今回、ライブ・ペインティングが行われた場所はキャットストリート沿いにあるパタゴニア東京 渋谷ストア。その入り口脇に大きなキャンバスが設置された。



その前に立つワイアット氏の表情は、初日ということもあり若干緊張気味。しかし、描き始めてからは楽しげで、時おり表情に笑顔ものぞいた。



ネイビーの板の上を、白い線が軽やかに走り抜ける。その動きは大胆に縦横断をしたかと思いきや、その場にとどまり精緻な行動も見せる。時が経つにつれ、山や木が生まれ、上空を雲が流れる。
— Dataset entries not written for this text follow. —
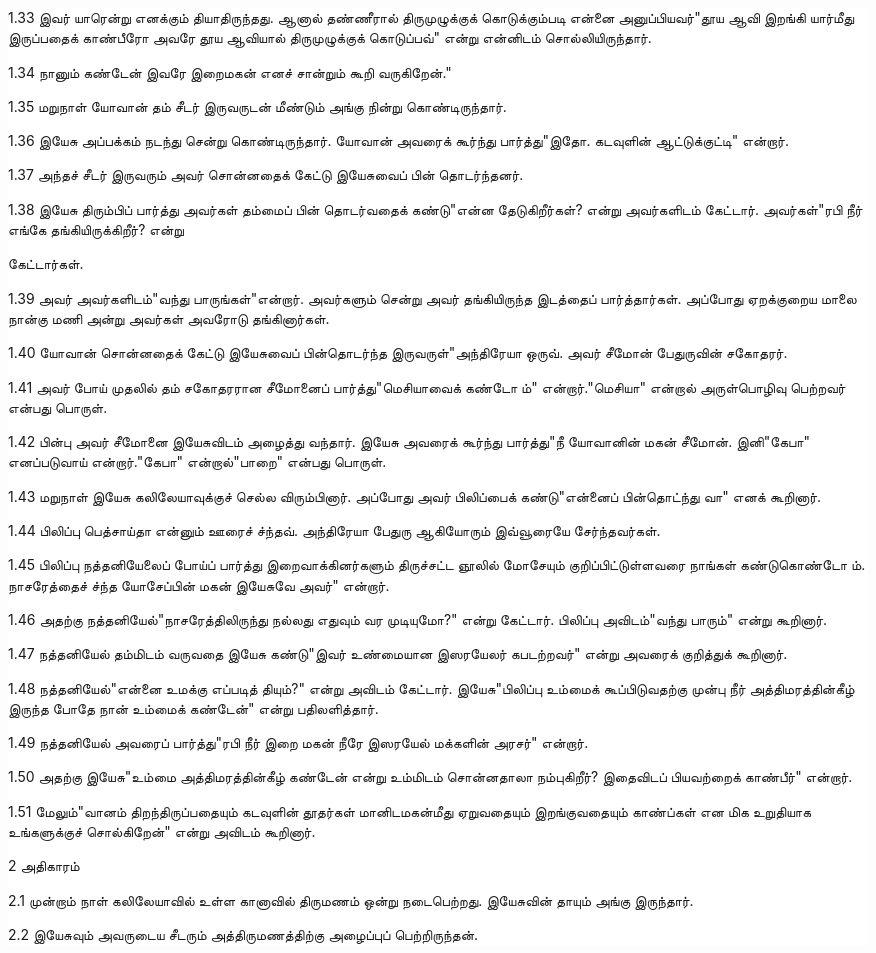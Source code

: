 1.33 இவர் யாரென்று எனக்கும் தியாதிருந்தது. ஆனால் தண்ணீரால் திருமுழுக்குக் கொடுக்கும்படி என்னை அனுப்பியவர்"தூய ஆவி இறங்கி யார்மீது இருப்பதைக் காண்பீரோ அவரே தூய ஆவியால் திருமுழுக்குக் கொடுப்பவ்" என்று என்னிடம் சொல்லியிருந்தார்.  

1.34 நானும் கண்டேன் இவரே இறைமகன் எனச் சான்றும் கூறி வருகிறேன்."  

1.35 மறுநாள் யோவான் தம் சீடர் இருவருடன் மீண்டும் அங்கு நின்று கொண்டிருந்தார்.  

1.36 இயேசு அப்பக்கம் நடந்து சென்று கொண்டிருந்தார். யோவான் அவரைக் கூர்ந்து பார்த்து"இதோ. கடவுளின் ஆட்டுக்குட்டி" என்றார்.  

1.37 அந்தச் சீடர் இருவரும் அவர் சொன்னதைக் கேட்டு இயேசுவைப் பின் தொடர்ந்தனர்.  

1.38 இயேசு திரும்பிப் பார்த்து அவர்கள் தம்மைப் பின் தொடர்வதைக் கண்டு"என்ன தேடுகிறீர்கள்? என்று அவர்களிடம் கேட்டார். அவர்கள்"ரபி நீர் எங்கே தங்கியிருக்கிறீர்? என்று  

கேட்டார்கள்.  

1.39 அவர் அவர்களிடம்"வந்து பாருங்கள்"என்றார். அவர்களும் சென்று அவர் தங்கியிருந்த இடத்தைப் பார்த்தார்கள். அப்போது ஏறக்குறைய மாலை நான்கு மணி அன்று அவர்கள் அவரோடு தங்கினார்கள்.  

1.40 யோவான் சொன்னதைக் கேட்டு இயேசுவைப் பின்தொடர்ந்த இருவருள்"அந்திரேயா ஒருவ். அவர் சீமோன் பேதுருவின் சகோதரர்.  

1.41 அவர் போய் முதலில் தம் சகோதரரான சீமோனைப் பார்த்து"மெசியாவைக் கண்டோ ம்" என்றார்."மெசியா" என்றால் அருள்பொழிவு பெற்றவர் என்பது பொருள்.  

1.42 பின்பு அவர் சீமோனை இயேசுவிடம் அழைத்து வந்தார். இயேசு அவரைக் கூர்ந்து பார்த்து"நீ யோவானின் மகன் சீமோன். இனி"கேபா" எனப்படுவாய் என்றார்."கேபா" என்றால்"பாறை" என்பது பொருள்.  

1.43 மறுநாள் இயேசு கலிலேயாவுக்குச் செல்ல விரும்பினார். அப்போது அவர் பிலிப்பைக் கண்டு"என்னைப் பின்தொட்ந்து வா" எனக் கூறினார்.  

1.44 பிலிப்பு பெத்சாய்தா என்னும் ஊரைச் ச்ந்தவ். அந்திரேயா பேதுரு ஆகியோரும் இவ்வூரையே சேர்ந்தவர்கள்.  

1.45 பிலிப்பு நத்தனியேலைப் போய்ப் பார்த்து இறைவாக்கினர்களும் திருச்சட்ட ஞூலில் மோசேயும் குறிப்பிட்டுள்ளவரை நாங்கள் கண்டுகொண்டோ ம். நாசரேத்தைச் ச்ந்த யோசேப்பின் மகன் இயேசுவே அவர்" என்றார்.  

1.46 அதற்கு நத்தனியேல்"நாசரேத்திலிருந்து நல்லது எதுவும் வர முடியுமோ?" என்று கேட்டார். பிலிப்பு அவிடம்"வந்து பாரும்" என்று கூறினார்.  

1.47 நத்தனியேல் தம்மிடம் வருவதை இயேசு கண்டு"இவர் உண்மையான இஸரயேலர் கபடற்றவர்" என்று அவரைக் குறித்துக் கூறினார்.  

1.48 நத்தனியேல்"என்னை உமக்கு எப்படித் தியும்?" என்று அவிடம் கேட்டார். இயேசு"பிலிப்பு உம்மைக் கூப்பிடுவதற்கு முன்பு நீர் அத்திமரத்தின்கீழ் இருந்த போதே நான் உம்மைக் கண்டேன்" என்று பதிலளித்தார்.  

1.49 நத்தனியேல் அவரைப் பார்த்து"ரபி நீர் இறை மகன் நீரே இஸரயேல் மக்களின் அரசர்" என்றார்.  

1.50 அதற்கு இயேசு"உம்மை அத்திமரத்தின்கீழ் கண்டேன் என்று உம்மிடம் சொன்னதாலா நம்புகிறீர்? இதைவிடப் பியவற்றைக் காண்பீர்" என்றார்.  

1.51 மேலும்"வானம் திறந்திருப்பதையும் கடவுளின் தூதர்கள் மானிடமகன்மீது ஏறுவதையும் இறங்குவதையும் காண்ப்கள் என மிக உறுதியாக உங்களுக்குச் சொல்கிறேன்" என்று அவிடம் கூறினார்.  

2 அதிகாரம்  

2.1 முன்றாம் நாள் கலிலேயாவில் உள்ள கானாவில் திருமணம் ஒன்று நடைபெற்றது. இயேசுவின் தாயும் அங்கு இருந்தார்.  

2.2 இயேசுவும் அவருடைய சீடரும் அத்திருமணத்திற்கு அழைப்புப் பெற்றிருந்தன்.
太陽が燦々と降り注ぎ、山間から川が流れ出る。





彼が大切にしている自然が描かれたかと思いきや、数々の建物やビルも描かれていく。随所に挟み込まれるオレンジやブルーの色合いも見ていて心地いい。



徐々にあらわとなっていくデザインの輪郭。やがて、中央に描かれた建物に「Patagonia」の文字が記されていく。ご想像どおり、イベント会場である渋谷ストアを表している。



そして、その前の道路を、カラフルな衣服を纏った人々が弾むように歩く様が描かれる。自然と都会が一枚のキャンバスに落とし込まれたその作品は、彼の目を通して感じえた渋谷だ。



その過程を、道ゆく人々が足を止め、食い入るように見つめる。年齢も性別も関係ない。



そんな中、パフォーマンス中にツーリストらしき人と楽しそうに会話をする彼の姿があった。その光景を見るにつけ「作品を描いている最中に、通りすがりの人たちとコミュニケーションをとるのも楽しいんだよ」というインタビューでの彼の言葉を思い出す。

人の輪を生み、知らず知らずのうちに想いを繋いでいくイベントの意義を感じる瞬間でもあった。